[Opening Input data section]
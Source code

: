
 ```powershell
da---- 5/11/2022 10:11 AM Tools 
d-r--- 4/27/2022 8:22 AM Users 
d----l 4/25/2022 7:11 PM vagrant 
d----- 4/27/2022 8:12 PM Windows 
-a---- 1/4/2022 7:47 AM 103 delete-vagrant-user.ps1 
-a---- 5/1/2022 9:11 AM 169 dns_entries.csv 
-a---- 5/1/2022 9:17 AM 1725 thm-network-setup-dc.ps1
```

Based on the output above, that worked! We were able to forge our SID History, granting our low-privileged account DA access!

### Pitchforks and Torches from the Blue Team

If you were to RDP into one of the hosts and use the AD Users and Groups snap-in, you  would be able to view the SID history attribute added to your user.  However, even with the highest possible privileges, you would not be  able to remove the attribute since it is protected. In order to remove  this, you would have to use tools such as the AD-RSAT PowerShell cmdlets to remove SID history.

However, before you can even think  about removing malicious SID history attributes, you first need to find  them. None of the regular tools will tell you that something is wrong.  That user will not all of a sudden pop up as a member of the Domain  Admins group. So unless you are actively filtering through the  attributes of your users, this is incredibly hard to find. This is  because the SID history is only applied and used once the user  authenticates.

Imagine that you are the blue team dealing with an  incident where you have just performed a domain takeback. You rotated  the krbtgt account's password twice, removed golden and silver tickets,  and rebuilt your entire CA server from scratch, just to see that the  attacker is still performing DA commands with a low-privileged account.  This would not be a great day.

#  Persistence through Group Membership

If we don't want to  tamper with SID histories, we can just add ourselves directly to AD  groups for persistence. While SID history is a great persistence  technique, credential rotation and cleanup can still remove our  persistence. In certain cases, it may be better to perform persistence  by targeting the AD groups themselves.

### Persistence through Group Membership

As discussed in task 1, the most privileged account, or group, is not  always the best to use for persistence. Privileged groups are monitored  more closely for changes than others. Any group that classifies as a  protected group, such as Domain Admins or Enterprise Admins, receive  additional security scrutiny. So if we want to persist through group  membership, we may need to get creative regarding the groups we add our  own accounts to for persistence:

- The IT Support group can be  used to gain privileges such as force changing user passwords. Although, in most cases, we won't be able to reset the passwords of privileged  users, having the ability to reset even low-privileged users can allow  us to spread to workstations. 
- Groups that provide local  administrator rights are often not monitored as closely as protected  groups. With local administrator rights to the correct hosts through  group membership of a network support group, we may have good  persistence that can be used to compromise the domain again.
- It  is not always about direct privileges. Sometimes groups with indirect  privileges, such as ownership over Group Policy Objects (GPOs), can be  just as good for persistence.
[Closing Input data section]
● **Exercise**
Every line of the records above needs to be given again exactly.

● **Answer area**
Source code

:
 ```powershell
da---- 5/11/2022 10:11 AM Tools 
d-r--- 4/27/2022 8:22 AM Users 
d----l 4/25/2022 7:11 PM vagrant 
d----- 4/27/2022 8:12 PM Windows 
-a---- 1/4/2022 7:47 AM 103 delete-vagrant-user.ps1 
-a---- 5/1/2022 9:11 AM 169 dns_entries.csv 
-a---- 5/1/2022 9:17 AM 1725 thm-network-setup-dc.ps1
```

Based on the output above, that worked! We were able to forge our SID History, granting our low-privileged account DA access!

### Pitchforks and Torches from the Blue Team

If you were to RDP into one of the hosts and use the AD Users and Groups snap-in, you  would be able to view the SID history attribute added to your user.  However, even with the highest possible privileges, you would not be  able to remove the attribute since it is protected. In order to remove  this, you would have to use tools such as the AD-RSAT PowerShell cmdlets to remove SID history.

However, before you can even think  about removing malicious SID history attributes, you first need to find  them. None of the regular tools will tell you that something is wrong.  That user will not all of a sudden pop up as a member of the Domain  Admins group. So unless you are actively filtering through the  attributes of your users, this is incredibly hard to find. This is  because the SID history is only applied and used once the user  authenticates.

Imagine that you are the blue team dealing with an  incident where you have just performed a domain takeback. You rotated  the krbtgt account's password twice, removed golden and silver tickets,  and rebuilt your entire CA server from scratch, just to see that the  attacker is still performing DA commands with a low-privileged account.  This would not be a great day.

#  Persistence through Group Membership

If we don't want to  tamper with SID histories, we can just add ourselves directly to AD  groups for persistence. While SID history is a great persistence  technique, credential rotation and cleanup can still remove our  persistence. In certain cases, it may be better to perform persistence  by targeting the AD groups themselves.

### Persistence through Group Membership

As discussed in task 1, the most privileged account, or group, is not  always the best to use for persistence. Privileged groups are monitored  more closely for changes than others. Any group that classifies as a  protected group, such as Domain Admins or Enterprise Admins, receive  additional security scrutiny. So if we want to persist through group  membership, we may need to get creative regarding the groups we add our  own accounts to for persistence:

- The IT Support group can be  used to gain privileges such as force changing user passwords. Although, in most cases, we won't be able to reset the passwords of privileged  users, having the ability to reset even low-privileged users can allow  us to spread to workstations. 
- Groups that provide local  administrator rights are often not monitored as closely as protected  groups. With local administrator rights to the correct hosts through  group membership of a network support group, we may have good  persistence that can be used to compromise the domain again.
- It  is not always about direct privileges. Sometimes groups with indirect  privileges, such as ownership over Group Policy Objects (GPOs), can be  just as good for persistence.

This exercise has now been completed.